File organization: Indexed, Prolog: 3, Using 2 keys
In 3 areas
Shelved state: Online
Caching attribute: Writethrough
File attributes: Allocation: 5248584, Extend: 65520, Maximum bucket size: 14, Global buffer count: 0, No version limit
Contiguous best try
Record format: Fixed length 658 byte records
Record attributes: None
RMS attributes: None
Journaling enabled: None

> - Current bottleneck? CPU? ( % cpu ) source, target ?
> -- Use a test to compare full program to a program just reading. And...?

Here are some tests, done in various modes:

Input record length: 658
Number of records processed : 9800488
Number of fields : 98

------------------------------------------------------------------------------------
FIELDS DISABLED / NO WRITING

Accounting information:
Buffered I/O count: 169 Peak working set size: 7552
Direct I/O count: 739584 Peak virtual size: 175296
Page faults: 474 Mounted volumes: 0
Charged CPU time: 0 00:06:41.15 Elapsed time: 0 00:11:47.34

------------------------------------------------------------------------------------
FIELDS ENABLED / NO WRITING

Accounting information:
Buffered I/O count: 169 Peak working set size: 7552
Direct I/O count: 739550 Peak virtual size: 175296
Page faults: 474 Mounted volumes: 0
Charged CPU time: 0 00:08:38.83 Elapsed time: 0 00:13:48.75

------------------------------------------------------------------------------------

FIELDS DISABLED / WRITE /REUSE
Fields disabled - I mean here that I write some constant values for each field ("DATE" for DATETIME type field, "TEXT" for text field, "NUMBER" for numeric field), instead of processing every field.
I/O is bigger because 'real' fields usually are shorter than constant. For example, numeric field values are often 0 and I write "NUMBER" instead.
So, this test is not 'correct' in sense of data written to disk.

Accounting information:
Buffered I/O count: 175 Peak working set size: 7712
Direct I/O count: 836187 Peak virtual size: 175440
Page faults: 484 Mounted volumes: 0
Charged CPU time: 0 00:07:49.14 Elapsed time: 0 00:15:33.76

------------------------------------------------------------------------------------
FIELDS ENABLED / WRITE /REUSE - FULL PROCESSING (2 RUNS)

Accounting information:
Buffered I/O count: 175 Peak working set size: 7712
Direct I/O count: 786797 Peak virtual size: 175440
Page faults: 484 Mounted volumes: 0
Charged CPU time: 0 00:10:22.16 Elapsed time: 0 00:17:18.15

Accounting information:
Buffered I/O count: 175 Peak working set size: 7712
Direct I/O count: 786789 Peak virtual size: 175440
Page faults: 484 Mounted volumes: 0
Charged CPU time: 0 00:09:59.69 Elapsed time: 0 00:16:51.42

Accounting information:
Buffered I/O count: 175 Peak working set size: 7712
Direct I/O count: 786759 Peak virtual size: 175440
Page faults: 484 Mounted volumes: 0
Charged CPU time: 0 00:10:10.95 Elapsed time: 0 00:17:03.52

>- Threading - IF the process is largely CPU bound, you may be able to use kernel threading to use more than 1 core,
to independently READ, PROCESS, WRITE

This is very good idea! You mean - READ thread reads records and pushes them to the input queue of PROCESS thread.
PROCESS thread takes records from input queue, processes them and pushes results to WRITE thread ?
I had more primitive idea - to distribute fields processing among several threads, because for this source file we have > 90 fields.
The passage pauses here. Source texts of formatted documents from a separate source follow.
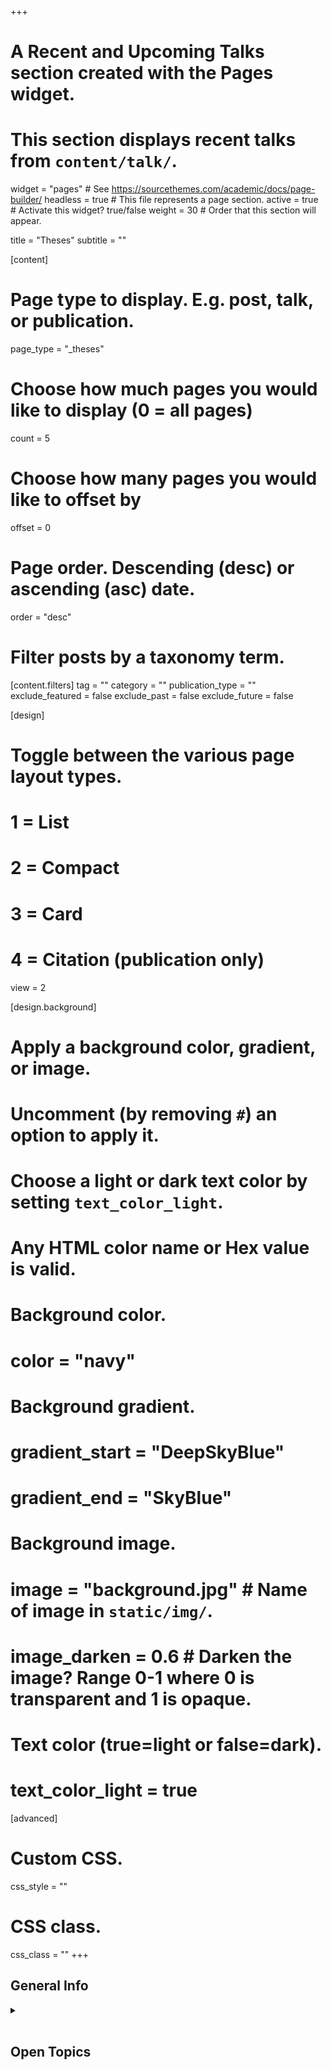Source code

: +++
# A Recent and Upcoming Talks section created with the Pages widget.
# This section displays recent talks from `content/talk/`.

widget = "pages"  # See https://sourcethemes.com/academic/docs/page-builder/
headless = true  # This file represents a page section.
active = true  # Activate this widget? true/false
weight = 30  # Order that this section will appear.

title = "Theses"
subtitle = ""

[content]
  # Page type to display. E.g. post, talk, or publication.
  page_type = "_theses"
  
  # Choose how much pages you would like to display (0 = all pages)
  count = 5
  
  # Choose how many pages you would like to offset by
  offset = 0

  # Page order. Descending (desc) or ascending (asc) date.
  order = "desc"

  # Filter posts by a taxonomy term.
  [content.filters]
    tag = ""
    category = ""
    publication_type = ""
    exclude_featured = false
    exclude_past = false
    exclude_future = false
    
[design]
  # Toggle between the various page layout types.
  #   1 = List
  #   2 = Compact
  #   3 = Card
  #   4 = Citation (publication only)
  view = 2
  
[design.background]
  # Apply a background color, gradient, or image.
  #   Uncomment (by removing `#`) an option to apply it.
  #   Choose a light or dark text color by setting `text_color_light`.
  #   Any HTML color name or Hex value is valid.

  # Background color.
  # color = "navy"
  
  # Background gradient.
  # gradient_start = "DeepSkyBlue"
  # gradient_end = "SkyBlue"
  
  # Background image.
  # image = "background.jpg"  # Name of image in `static/img/`.
  # image_darken = 0.6  # Darken the image? Range 0-1 where 0 is transparent and 1 is opaque.

  # Text color (true=light or false=dark).
  # text_color_light = true  
  
[advanced]
 # Custom CSS. 
 css_style = ""
 
 # CSS class.
 css_class = ""
+++
## General Info
<details class="description" close><summary data-close="Show" data-open="Hide"></summary>
We can best supervise bachelor or master theses if the topic is related to our research. Therefore, we recommend applicants to explore our research first in order to propose a related topic. We expect a strong interest in working with data in order to theoretically explain innovation and entrepreneurship phenomena. Depending on the applicants' background, topics can also focus on technical aspects in the area of data science, machine learning, natural language processing, network analysis or econometrics. Ideally, applicants find an interesting topic among those suggested below. 
<br><br>
We are open to collaborative thesis projects with startups and corporates, preferebly under two conditions: (1) Entrepreneurial focus, i.e. projects imply a market-oriented change of company offerings w.r.t. e.g. target customers, product features, pricing, marketing or sales. This excludes e.g. state-of-art or best-practice research, cost-cutting or restructuring projects, qualitative competitior benchmarking or market intelligence. (2) Empirical focus, i.e. the market-oriented change can be (a) experimented with in terms of A/B testing, (b) analyzed based on existing data about its potential outcomes, or (c) evaluated on a qualitative, strategic level by interviewing stakeholders.
<br><br>
The first step for an applicant is to choose or propose a thesis topic (either based on our research or a concrete company collaboration) by submitting a 300 word abstract describing the topic, how to approach it and the applicant's backround, via this <a href="{{< ref "/#contact" >}}">contact form</a>.
</details>
<br>

## Open Topics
> XFC - The XFC cache can do read-ahead which can help a bunch, notably for small buckets.

Sounds interesting!

> You may want to use the CRTL - WRITE functions instead of RMS, or just roll your own perhaps using SYS$WRITE in (Async mode) to avoid dealing with file extends and such.

I use fopen extension and fwrite for output file.

> ASY - INPUT - Only useful if there is significant processing, and high IO rates + waits to overlap with. Normally RMS is cpu bound anyway, returning RMS$_SYNCH all the time except for once per bucket. (Be sure to instrument that for debugging! displaying total PENDING/SYNC counts after the run).

Yes, I see mostly RMS$_SYNCH and rarely RMS$_PENDING.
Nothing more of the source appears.